____ DATA SUPPLIED

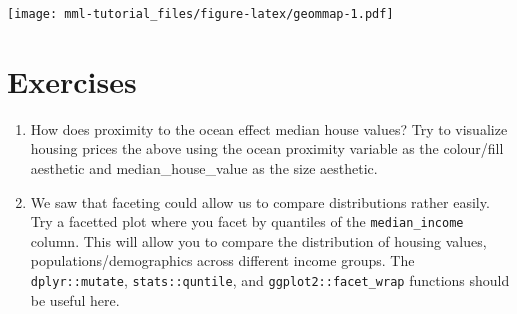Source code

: \documentclass[]{book}
\newenvironment{Shaded}{\begin{snugshade}}{\end{snugshade}}
\newcommand{\KeywordTok}[1]{\textcolor[rgb]{0.13,0.29,0.53}{\textbf{#1}}}
\newcommand{\DataTypeTok}[1]{\textcolor[rgb]{0.13,0.29,0.53}{#1}}
\newcommand{\FloatTok}[1]{\textcolor[rgb]{0.00,0.00,0.81}{#1}}
\newcommand{\StringTok}[1]{\textcolor[rgb]{0.31,0.60,0.02}{#1}}
\newcommand{\OperatorTok}[1]{\textcolor[rgb]{0.81,0.36,0.00}{\textbf{#1}}}
\newcommand{\NormalTok}[1]{#1}
\providecommand{\tightlist}{%
  \setlength{\itemsep}{0pt}\setlength{\parskip}{0pt}}
\theoremstyle{definition}
\theoremstyle{definition}
\theoremstyle{definition}
\theoremstyle{remark}
\begin{document}
\begin{Shaded}
\end{Shaded}

\texttt{[image: mml-tutorial\_files/figure-latex/geommap-1.pdf]}

\section{Exercises}\label{exercises}

\begin{enumerate}
\def\labelenumi{\arabic{enumi}.}
\tightlist
\item
  How does proximity to the ocean effect median house values? Try to
  visualize housing prices the above using the ocean proximity variable
  as the colour/fill aesthetic and median\_house\_value as the size
  aesthetic.
\item
  We saw that faceting could allow us to compare distributions rather
  easily. Try a facetted plot where you facet by quantiles of the
  \texttt{median\_income} column. This will allow you to compare the
  distribution of housing values, populations/demographics across
  different income groups. The \texttt{dplyr::mutate},
  \texttt{stats::quntile}, and \texttt{ggplot2::facet\_wrap} functions
  should be useful here.
\end{enumerate}
\end{document}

________

§ **THE TASK**
Select all lines in the listing above where the word "textbf" appears, and show them.

§ **RESPONSE TO THIS TASK**
\newcommand{\KeywordTok}[1]{\textcolor[rgb]{0.13,0.29,0.53}{\textbf{#1}}}
\newcommand{\OperatorTok}[1]{\textcolor[rgb]{0.81,0.36,0.00}{\textbf{#1}}}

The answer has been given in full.